_The problem_
Quote all of the entries word for word.

(Saved entries)

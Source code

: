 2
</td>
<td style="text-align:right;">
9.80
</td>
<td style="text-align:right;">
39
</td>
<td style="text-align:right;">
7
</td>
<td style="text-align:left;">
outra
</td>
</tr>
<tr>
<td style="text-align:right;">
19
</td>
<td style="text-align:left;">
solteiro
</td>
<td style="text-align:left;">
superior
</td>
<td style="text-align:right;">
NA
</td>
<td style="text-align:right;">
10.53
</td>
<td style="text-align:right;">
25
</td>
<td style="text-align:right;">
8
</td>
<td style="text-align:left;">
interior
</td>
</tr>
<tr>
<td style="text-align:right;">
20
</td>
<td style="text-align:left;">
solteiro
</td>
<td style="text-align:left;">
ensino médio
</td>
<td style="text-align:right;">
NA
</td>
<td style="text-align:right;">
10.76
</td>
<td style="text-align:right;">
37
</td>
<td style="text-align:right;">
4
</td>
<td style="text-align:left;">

_Written response_
Source code

: 2
</td>
<td style="text-align:right;">
9.80
</td>
<td style="text-align:right;">
39
</td>
<td style="text-align:right;">
7
</td>
<td style="text-align:left;">
outra
</td>
</tr>
<tr>
<td style="text-align:right;">
19
</td>
<td style="text-align:left;">
solteiro
</td>
<td style="text-align:left;">
superior
</td>
<td style="text-align:right;">
NA
</td>
<td style="text-align:right;">
10.53
</td>
<td style="text-align:right;">
25
</td>
<td style="text-align:right;">
8
</td>
<td style="text-align:left;">
interior
</td>
</tr>
<tr>
<td style="text-align:right;">
20
</td>
<td style="text-align:left;">
solteiro
</td>
<td style="text-align:left;">
ensino médio
</td>
<td style="text-align:right;">
NA
</td>
<td style="text-align:right;">
10.76
</td>
<td style="text-align:right;">
37
</td>
<td style="text-align:right;">
4
</td>
<td style="text-align:left;">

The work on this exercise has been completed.